> TO DO
To complete the exercise, write out all the data exactly.

=== DATA SUPPLIED ===

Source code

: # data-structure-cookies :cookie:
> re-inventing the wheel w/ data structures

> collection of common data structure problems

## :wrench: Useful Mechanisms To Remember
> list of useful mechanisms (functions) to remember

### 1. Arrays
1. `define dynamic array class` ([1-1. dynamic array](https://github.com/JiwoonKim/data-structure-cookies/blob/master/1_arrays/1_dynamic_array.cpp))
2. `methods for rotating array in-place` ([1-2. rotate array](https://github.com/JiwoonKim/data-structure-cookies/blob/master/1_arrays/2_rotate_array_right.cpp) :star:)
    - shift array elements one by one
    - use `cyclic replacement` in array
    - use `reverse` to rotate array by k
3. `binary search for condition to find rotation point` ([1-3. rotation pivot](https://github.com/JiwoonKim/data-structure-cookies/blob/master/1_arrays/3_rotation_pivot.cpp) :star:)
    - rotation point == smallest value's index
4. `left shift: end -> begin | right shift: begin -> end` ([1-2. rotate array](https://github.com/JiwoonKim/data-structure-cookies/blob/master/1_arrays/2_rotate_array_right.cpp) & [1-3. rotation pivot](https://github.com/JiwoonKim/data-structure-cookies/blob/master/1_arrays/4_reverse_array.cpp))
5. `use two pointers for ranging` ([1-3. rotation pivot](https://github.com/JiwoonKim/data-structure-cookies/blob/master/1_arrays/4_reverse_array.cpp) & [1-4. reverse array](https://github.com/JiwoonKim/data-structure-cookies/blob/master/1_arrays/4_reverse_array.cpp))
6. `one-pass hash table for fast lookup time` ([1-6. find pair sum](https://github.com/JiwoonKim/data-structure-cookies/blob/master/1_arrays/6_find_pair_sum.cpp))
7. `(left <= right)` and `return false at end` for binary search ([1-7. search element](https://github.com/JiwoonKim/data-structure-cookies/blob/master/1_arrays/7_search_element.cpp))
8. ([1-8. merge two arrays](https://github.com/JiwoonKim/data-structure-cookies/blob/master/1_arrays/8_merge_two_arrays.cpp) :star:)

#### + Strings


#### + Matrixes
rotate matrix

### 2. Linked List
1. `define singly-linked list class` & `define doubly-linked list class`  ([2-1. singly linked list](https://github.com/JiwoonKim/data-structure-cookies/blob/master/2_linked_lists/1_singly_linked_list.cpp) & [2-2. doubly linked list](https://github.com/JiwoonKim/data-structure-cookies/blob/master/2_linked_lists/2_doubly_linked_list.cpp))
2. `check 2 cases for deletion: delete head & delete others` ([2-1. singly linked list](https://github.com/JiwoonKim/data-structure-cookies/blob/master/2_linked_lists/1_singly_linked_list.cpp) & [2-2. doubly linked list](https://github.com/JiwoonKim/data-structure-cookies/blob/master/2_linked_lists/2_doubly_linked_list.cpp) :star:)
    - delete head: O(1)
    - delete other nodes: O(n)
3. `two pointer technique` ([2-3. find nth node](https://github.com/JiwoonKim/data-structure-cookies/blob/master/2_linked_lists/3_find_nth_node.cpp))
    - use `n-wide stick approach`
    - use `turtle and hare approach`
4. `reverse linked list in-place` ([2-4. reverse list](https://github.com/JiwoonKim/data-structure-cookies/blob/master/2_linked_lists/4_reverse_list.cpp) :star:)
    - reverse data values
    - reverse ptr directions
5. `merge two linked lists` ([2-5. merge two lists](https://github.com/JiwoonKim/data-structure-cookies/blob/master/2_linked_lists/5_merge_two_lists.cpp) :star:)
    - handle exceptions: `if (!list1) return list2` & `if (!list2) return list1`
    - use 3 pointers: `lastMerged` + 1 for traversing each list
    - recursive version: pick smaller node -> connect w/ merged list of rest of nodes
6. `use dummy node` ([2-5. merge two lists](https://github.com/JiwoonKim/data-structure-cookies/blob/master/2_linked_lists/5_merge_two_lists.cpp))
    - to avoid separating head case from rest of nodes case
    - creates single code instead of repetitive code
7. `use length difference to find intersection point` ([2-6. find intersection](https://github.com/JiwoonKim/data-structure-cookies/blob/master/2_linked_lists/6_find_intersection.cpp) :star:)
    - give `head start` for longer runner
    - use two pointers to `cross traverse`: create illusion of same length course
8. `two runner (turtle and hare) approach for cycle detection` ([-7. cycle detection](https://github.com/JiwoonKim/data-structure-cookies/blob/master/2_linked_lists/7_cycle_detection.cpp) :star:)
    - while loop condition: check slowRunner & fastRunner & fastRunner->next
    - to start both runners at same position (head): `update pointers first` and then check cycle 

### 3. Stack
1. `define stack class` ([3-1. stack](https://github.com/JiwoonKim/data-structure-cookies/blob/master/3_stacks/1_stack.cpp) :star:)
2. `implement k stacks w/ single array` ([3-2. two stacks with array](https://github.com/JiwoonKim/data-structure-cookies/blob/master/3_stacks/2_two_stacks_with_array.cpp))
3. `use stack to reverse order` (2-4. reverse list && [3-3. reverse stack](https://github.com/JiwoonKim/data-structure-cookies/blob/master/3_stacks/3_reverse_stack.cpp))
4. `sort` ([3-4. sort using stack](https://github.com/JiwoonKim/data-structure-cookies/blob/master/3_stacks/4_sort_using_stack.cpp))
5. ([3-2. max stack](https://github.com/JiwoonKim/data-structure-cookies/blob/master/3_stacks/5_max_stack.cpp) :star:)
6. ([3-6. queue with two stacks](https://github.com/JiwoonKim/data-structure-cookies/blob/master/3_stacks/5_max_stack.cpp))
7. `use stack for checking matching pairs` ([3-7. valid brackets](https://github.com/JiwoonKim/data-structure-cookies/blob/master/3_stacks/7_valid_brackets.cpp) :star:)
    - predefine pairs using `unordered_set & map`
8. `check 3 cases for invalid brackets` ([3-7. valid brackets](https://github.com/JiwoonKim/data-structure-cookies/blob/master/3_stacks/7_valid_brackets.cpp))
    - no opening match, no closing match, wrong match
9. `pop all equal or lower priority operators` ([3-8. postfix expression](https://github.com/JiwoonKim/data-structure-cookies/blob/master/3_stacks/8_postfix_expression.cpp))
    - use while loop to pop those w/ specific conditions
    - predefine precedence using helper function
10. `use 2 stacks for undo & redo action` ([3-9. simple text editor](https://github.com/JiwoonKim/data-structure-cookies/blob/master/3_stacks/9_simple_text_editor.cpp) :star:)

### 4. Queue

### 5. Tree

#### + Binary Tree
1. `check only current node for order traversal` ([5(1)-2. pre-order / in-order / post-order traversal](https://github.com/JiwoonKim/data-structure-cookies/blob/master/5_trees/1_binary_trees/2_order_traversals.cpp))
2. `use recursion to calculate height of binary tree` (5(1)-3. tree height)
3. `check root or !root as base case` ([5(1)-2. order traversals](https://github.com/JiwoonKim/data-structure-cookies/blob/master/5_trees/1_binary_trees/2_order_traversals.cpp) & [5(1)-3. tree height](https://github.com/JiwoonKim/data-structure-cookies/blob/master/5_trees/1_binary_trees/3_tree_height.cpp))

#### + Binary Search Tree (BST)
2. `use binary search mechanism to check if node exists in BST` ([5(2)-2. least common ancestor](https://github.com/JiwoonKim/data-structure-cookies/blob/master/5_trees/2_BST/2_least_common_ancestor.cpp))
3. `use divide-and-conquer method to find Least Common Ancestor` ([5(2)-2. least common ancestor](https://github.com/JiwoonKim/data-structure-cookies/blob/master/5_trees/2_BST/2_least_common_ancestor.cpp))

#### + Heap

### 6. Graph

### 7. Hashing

===

> ANSWER TO THE PROBLEM
Source code

: # data-structure-cookies :cookie:
> re-inventing the wheel w/ data structures

> collection of common data structure problems

## :wrench: Useful Mechanisms To Remember
> list of useful mechanisms (functions) to remember

### 1. Arrays
1. `define dynamic array class` ([1-1. dynamic array](https://github.com/JiwoonKim/data-structure-cookies/blob/master/1_arrays/1_dynamic_array.cpp))
2. `methods for rotating array in-place` ([1-2. rotate array](https://github.com/JiwoonKim/data-structure-cookies/blob/master/1_arrays/2_rotate_array_right.cpp) :star:)
    - shift array elements one by one
    - use `cyclic replacement` in array
    - use `reverse` to rotate array by k
3. `binary search for condition to find rotation point` ([1-3. rotation pivot](https://github.com/JiwoonKim/data-structure-cookies/blob/master/1_arrays/3_rotation_pivot.cpp) :star:)
    - rotation point == smallest value's index
4. `left shift: end -> begin | right shift: begin -> end` ([1-2. rotate array](https://github.com/JiwoonKim/data-structure-cookies/blob/master/1_arrays/2_rotate_array_right.cpp) & [1-3. rotation pivot](https://github.com/JiwoonKim/data-structure-cookies/blob/master/1_arrays/4_reverse_array.cpp))
5. `use two pointers for ranging` ([1-3. rotation pivot](https://github.com/JiwoonKim/data-structure-cookies/blob/master/1_arrays/4_reverse_array.cpp) & [1-4. reverse array](https://github.com/JiwoonKim/data-structure-cookies/blob/master/1_arrays/4_reverse_array.cpp))
6. `one-pass hash table for fast lookup time` ([1-6. find pair sum](https://github.com/JiwoonKim/data-structure-cookies/blob/master/1_arrays/6_find_pair_sum.cpp))
7. `(left <= right)` and `return false at end` for binary search ([1-7. search element](https://github.com/JiwoonKim/data-structure-cookies/blob/master/1_arrays/7_search_element.cpp))
8. ([1-8. merge two arrays](https://github.com/JiwoonKim/data-structure-cookies/blob/master/1_arrays/8_merge_two_arrays.cpp) :star:)

#### + Strings


#### + Matrixes
rotate matrix

### 2. Linked List
1. `define singly-linked list class` & `define doubly-linked list class`  ([2-1. singly linked list](https://github.com/JiwoonKim/data-structure-cookies/blob/master/2_linked_lists/1_singly_linked_list.cpp) & [2-2. doubly linked list](https://github.com/JiwoonKim/data-structure-cookies/blob/master/2_linked_lists/2_doubly_linked_list.cpp))
2. `check 2 cases for deletion: delete head & delete others` ([2-1. singly linked list](https://github.com/JiwoonKim/data-structure-cookies/blob/master/2_linked_lists/1_singly_linked_list.cpp) & [2-2. doubly linked list](https://github.com/JiwoonKim/data-structure-cookies/blob/master/2_linked_lists/2_doubly_linked_list.cpp) :star:)
    - delete head: O(1)
    - delete other nodes: O(n)
3. `two pointer technique` ([2-3. find nth node](https://github.com/JiwoonKim/data-structure-cookies/blob/master/2_linked_lists/3_find_nth_node.cpp))
    - use `n-wide stick approach`
    - use `turtle and hare approach`
4. `reverse linked list in-place` ([2-4. reverse list](https://github.com/JiwoonKim/data-structure-cookies/blob/master/2_linked_lists/4_reverse_list.cpp) :star:)
    - reverse data values
    - reverse ptr directions
5. `merge two linked lists` ([2-5. merge two lists](https://github.com/JiwoonKim/data-structure-cookies/blob/master/2_linked_lists/5_merge_two_lists.cpp) :star:)
    - handle exceptions: `if (!list1) return list2` & `if (!list2) return list1`
    - use 3 pointers: `lastMerged` + 1 for traversing each list
    - recursive version: pick smaller node -> connect w/ merged list of rest of nodes
6. `use dummy node` ([2-5. merge two lists](https://github.com/JiwoonKim/data-structure-cookies/blob/master/2_linked_lists/5_merge_two_lists.cpp))
    - to avoid separating head case from rest of nodes case
    - creates single code instead of repetitive code
7. `use length difference to find intersection point` ([2-6. find intersection](https://github.com/JiwoonKim/data-structure-cookies/blob/master/2_linked_lists/6_find_intersection.cpp) :star:)
    - give `head start` for longer runner
    - use two pointers to `cross traverse`: create illusion of same length course
8. `two runner (turtle and hare) approach for cycle detection` ([-7. cycle detection](https://github.com/JiwoonKim/data-structure-cookies/blob/master/2_linked_lists/7_cycle_detection.cpp) :star:)
    - while loop condition: check slowRunner & fastRunner & fastRunner->next
    - to start both runners at same position (head): `update pointers first` and then check cycle 

### 3. Stack
1. `define stack class` ([3-1. stack](https://github.com/JiwoonKim/data-structure-cookies/blob/master/3_stacks/1_stack.cpp) :star:)
2. `implement k stacks w/ single array` ([3-2. two stacks with array](https://github.com/JiwoonKim/data-structure-cookies/blob/master/3_stacks/2_two_stacks_with_array.cpp))
3. `use stack to reverse order` (2-4. reverse list && [3-3. reverse stack](https://github.com/JiwoonKim/data-structure-cookies/blob/master/3_stacks/3_reverse_stack.cpp))
4. `sort` ([3-4. sort using stack](https://github.com/JiwoonKim/data-structure-cookies/blob/master/3_stacks/4_sort_using_stack.cpp))
5. ([3-2. max stack](https://github.com/JiwoonKim/data-structure-cookies/blob/master/3_stacks/5_max_stack.cpp) :star:)
6. ([3-6. queue with two stacks](https://github.com/JiwoonKim/data-structure-cookies/blob/master/3_stacks/5_max_stack.cpp))
7. `use stack for checking matching pairs` ([3-7. valid brackets](https://github.com/JiwoonKim/data-structure-cookies/blob/master/3_stacks/7_valid_brackets.cpp) :star:)
    - predefine pairs using `unordered_set & map`
8. `check 3 cases for invalid brackets` ([3-7. valid brackets](https://github.com/JiwoonKim/data-structure-cookies/blob/master/3_stacks/7_valid_brackets.cpp))
    - no opening match, no closing match, wrong match
9. `pop all equal or lower priority operators` ([3-8. postfix expression](https://github.com/JiwoonKim/data-structure-cookies/blob/master/3_stacks/8_postfix_expression.cpp))
    - use while loop to pop those w/ specific conditions
    - predefine precedence using helper function
10. `use 2 stacks for undo & redo action` ([3-9. simple text editor](https://github.com/JiwoonKim/data-structure-cookies/blob/master/3_stacks/9_simple_text_editor.cpp) :star:)

### 4. Queue

### 5. Tree

#### + Binary Tree
1. `check only current node for order traversal` ([5(1)-2. pre-order / in-order / post-order traversal](https://github.com/JiwoonKim/data-structure-cookies/blob/master/5_trees/1_binary_trees/2_order_traversals.cpp))
2. `use recursion to calculate height of binary tree` (5(1)-3. tree height)
3. `check root or !root as base case` ([5(1)-2. order traversals](https://github.com/JiwoonKim/data-structure-cookies/blob/master/5_trees/1_binary_trees/2_order_traversals.cpp) & [5(1)-3. tree height](https://github.com/JiwoonKim/data-structure-cookies/blob/master/5_trees/1_binary_trees/3_tree_height.cpp))

#### + Binary Search Tree (BST)
2. `use binary search mechanism to check if node exists in BST` ([5(2)-2. least common ancestor](https://github.com/JiwoonKim/data-structure-cookies/blob/master/5_trees/2_BST/2_least_common_ancestor.cpp))
3. `use divide-and-conquer method to find Least Common Ancestor` ([5(2)-2. least common ancestor](https://github.com/JiwoonKim/data-structure-cookies/blob/master/5_trees/2_BST/2_least_common_ancestor.cpp))

#### + Heap

### 6. Graph

### 7. Hashing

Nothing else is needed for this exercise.